What is required
Among the records below, find the line that has "TreeMapはプロジェクト"; from there, give the lines again exactly, and stop after the line that has "本研究では，プロジェクトのデ".

Exercise input

>>>

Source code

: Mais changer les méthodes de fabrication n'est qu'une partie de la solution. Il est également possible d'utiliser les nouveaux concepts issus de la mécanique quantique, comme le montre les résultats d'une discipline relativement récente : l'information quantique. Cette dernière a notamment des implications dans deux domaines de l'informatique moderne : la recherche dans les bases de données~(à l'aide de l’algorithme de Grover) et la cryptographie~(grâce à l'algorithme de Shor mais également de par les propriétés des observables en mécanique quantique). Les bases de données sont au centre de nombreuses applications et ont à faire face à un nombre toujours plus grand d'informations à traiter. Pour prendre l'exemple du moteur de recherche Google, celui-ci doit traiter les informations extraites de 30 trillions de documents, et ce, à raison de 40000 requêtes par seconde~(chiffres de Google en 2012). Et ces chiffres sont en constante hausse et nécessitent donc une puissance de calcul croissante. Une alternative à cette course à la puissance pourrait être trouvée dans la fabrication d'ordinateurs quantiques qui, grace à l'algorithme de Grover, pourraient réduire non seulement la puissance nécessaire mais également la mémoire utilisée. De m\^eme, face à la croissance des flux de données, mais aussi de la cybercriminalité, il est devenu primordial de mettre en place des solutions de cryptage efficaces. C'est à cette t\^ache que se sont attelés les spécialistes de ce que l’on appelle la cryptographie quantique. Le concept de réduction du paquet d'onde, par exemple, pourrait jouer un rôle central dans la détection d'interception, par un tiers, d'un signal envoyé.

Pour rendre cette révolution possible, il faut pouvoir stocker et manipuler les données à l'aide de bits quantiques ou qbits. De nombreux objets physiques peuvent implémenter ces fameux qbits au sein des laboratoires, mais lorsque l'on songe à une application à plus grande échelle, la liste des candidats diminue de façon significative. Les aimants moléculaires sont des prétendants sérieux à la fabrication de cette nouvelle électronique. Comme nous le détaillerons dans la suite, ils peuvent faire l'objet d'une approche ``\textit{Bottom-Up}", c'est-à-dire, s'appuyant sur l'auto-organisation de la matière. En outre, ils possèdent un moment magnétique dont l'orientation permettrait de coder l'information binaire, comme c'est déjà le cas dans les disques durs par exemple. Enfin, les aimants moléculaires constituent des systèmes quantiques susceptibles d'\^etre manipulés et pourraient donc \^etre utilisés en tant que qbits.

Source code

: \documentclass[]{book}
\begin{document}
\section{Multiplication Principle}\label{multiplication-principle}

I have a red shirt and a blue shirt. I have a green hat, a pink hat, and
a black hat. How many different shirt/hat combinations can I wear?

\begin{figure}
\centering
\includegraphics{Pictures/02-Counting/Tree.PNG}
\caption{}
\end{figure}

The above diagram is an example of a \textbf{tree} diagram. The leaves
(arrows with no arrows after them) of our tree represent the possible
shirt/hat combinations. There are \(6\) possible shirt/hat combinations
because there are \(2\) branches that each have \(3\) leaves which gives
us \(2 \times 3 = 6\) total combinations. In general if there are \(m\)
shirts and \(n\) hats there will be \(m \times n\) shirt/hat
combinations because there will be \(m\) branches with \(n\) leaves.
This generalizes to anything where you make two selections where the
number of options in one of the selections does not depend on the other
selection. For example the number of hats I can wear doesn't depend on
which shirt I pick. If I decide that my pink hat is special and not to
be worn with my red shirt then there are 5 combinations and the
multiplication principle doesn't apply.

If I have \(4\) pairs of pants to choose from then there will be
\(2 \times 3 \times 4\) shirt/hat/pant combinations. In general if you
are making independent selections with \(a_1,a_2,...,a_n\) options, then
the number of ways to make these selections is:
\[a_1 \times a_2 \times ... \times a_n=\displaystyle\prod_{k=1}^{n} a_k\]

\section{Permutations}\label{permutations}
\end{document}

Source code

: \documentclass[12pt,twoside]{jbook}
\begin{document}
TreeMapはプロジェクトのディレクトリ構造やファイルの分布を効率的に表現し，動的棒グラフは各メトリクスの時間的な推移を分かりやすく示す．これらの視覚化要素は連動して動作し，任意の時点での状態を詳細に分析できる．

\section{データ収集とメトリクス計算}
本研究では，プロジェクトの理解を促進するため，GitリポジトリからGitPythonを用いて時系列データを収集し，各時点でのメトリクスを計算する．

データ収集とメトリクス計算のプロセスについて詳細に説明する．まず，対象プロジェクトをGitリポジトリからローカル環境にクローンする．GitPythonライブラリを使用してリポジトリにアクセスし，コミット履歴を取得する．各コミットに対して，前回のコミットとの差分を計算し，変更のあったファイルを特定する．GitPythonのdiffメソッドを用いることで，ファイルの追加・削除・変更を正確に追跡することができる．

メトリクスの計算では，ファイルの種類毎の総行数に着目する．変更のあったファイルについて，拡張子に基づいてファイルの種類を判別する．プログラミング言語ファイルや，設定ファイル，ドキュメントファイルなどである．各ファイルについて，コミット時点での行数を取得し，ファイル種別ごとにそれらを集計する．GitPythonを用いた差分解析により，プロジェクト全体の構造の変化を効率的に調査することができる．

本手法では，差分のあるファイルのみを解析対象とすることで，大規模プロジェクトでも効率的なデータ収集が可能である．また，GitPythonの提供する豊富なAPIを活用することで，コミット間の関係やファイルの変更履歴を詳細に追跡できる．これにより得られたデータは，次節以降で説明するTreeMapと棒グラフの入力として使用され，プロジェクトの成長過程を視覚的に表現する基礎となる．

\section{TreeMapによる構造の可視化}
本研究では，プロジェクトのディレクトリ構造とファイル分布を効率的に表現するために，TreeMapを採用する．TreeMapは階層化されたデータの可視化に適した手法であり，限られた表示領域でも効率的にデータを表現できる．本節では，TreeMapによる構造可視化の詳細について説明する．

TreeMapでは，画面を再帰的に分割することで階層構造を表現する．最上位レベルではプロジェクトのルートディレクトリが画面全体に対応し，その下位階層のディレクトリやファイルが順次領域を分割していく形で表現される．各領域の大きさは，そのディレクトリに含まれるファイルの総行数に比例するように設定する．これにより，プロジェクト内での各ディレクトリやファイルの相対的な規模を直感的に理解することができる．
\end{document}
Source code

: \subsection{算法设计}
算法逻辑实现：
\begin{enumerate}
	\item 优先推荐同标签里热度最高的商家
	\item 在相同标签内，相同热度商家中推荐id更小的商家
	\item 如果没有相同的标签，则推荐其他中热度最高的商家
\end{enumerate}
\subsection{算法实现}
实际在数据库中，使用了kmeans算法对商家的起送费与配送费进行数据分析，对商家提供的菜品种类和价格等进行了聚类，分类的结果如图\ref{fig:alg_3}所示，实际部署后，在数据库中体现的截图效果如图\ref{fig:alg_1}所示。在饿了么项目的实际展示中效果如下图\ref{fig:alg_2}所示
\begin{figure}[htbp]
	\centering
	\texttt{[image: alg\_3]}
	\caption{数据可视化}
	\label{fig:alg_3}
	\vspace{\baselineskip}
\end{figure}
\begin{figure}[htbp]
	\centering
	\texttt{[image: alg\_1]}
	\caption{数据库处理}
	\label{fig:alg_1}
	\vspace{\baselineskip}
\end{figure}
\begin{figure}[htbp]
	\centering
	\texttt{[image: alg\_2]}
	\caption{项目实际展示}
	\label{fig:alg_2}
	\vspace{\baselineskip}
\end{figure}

<<<

Result
TreeMapはプロジェクトのディレクトリ構造やファイルの分布を効率的に表現し，動的棒グラフは各メトリクスの時間的な推移を分かりやすく示す．これらの視覚化要素は連動して動作し，任意の時点での状態を詳細に分析できる．

\section{データ収集とメトリクス計算}
本研究では，プロジェクトの理解を促進するため，GitリポジトリからGitPythonを用いて時系列データを収集し，各時点でのメトリクスを計算する．

データ収集とメトリクス計算のプロセスについて詳細に説明する．まず，対象プロジェクトをGitリポジトリからローカル環境にクローンする．GitPythonライブラリを使用してリポジトリにアクセスし，コミット履歴を取得する．各コミットに対して，前回のコミットとの差分を計算し，変更のあったファイルを特定する．GitPythonのdiffメソッドを用いることで，ファイルの追加・削除・変更を正確に追跡することができる．

メトリクスの計算では，ファイルの種類毎の総行数に着目する．変更のあったファイルについて，拡張子に基づいてファイルの種類を判別する．プログラミング言語ファイルや，設定ファイル，ドキュメントファイルなどである．各ファイルについて，コミット時点での行数を取得し，ファイル種別ごとにそれらを集計する．GitPythonを用いた差分解析により，プロジェクト全体の構造の変化を効率的に調査することができる．

本手法では，差分のあるファイルのみを解析対象とすることで，大規模プロジェクトでも効率的なデータ収集が可能である．また，GitPythonの提供する豊富なAPIを活用することで，コミット間の関係やファイルの変更履歴を詳細に追跡できる．これにより得られたデータは，次節以降で説明するTreeMapと棒グラフの入力として使用され，プロジェクトの成長過程を視覚的に表現する基礎となる．

\section{TreeMapによる構造の可視化}
本研究では，プロジェクトのディレクトリ構造とファイル分布を効率的に表現するために，TreeMapを採用する．TreeMapは階層化されたデータの可視化に適した手法であり，限られた表示領域でも効率的にデータを表現できる．本節では，TreeMapによる構造可視化の詳細について説明する．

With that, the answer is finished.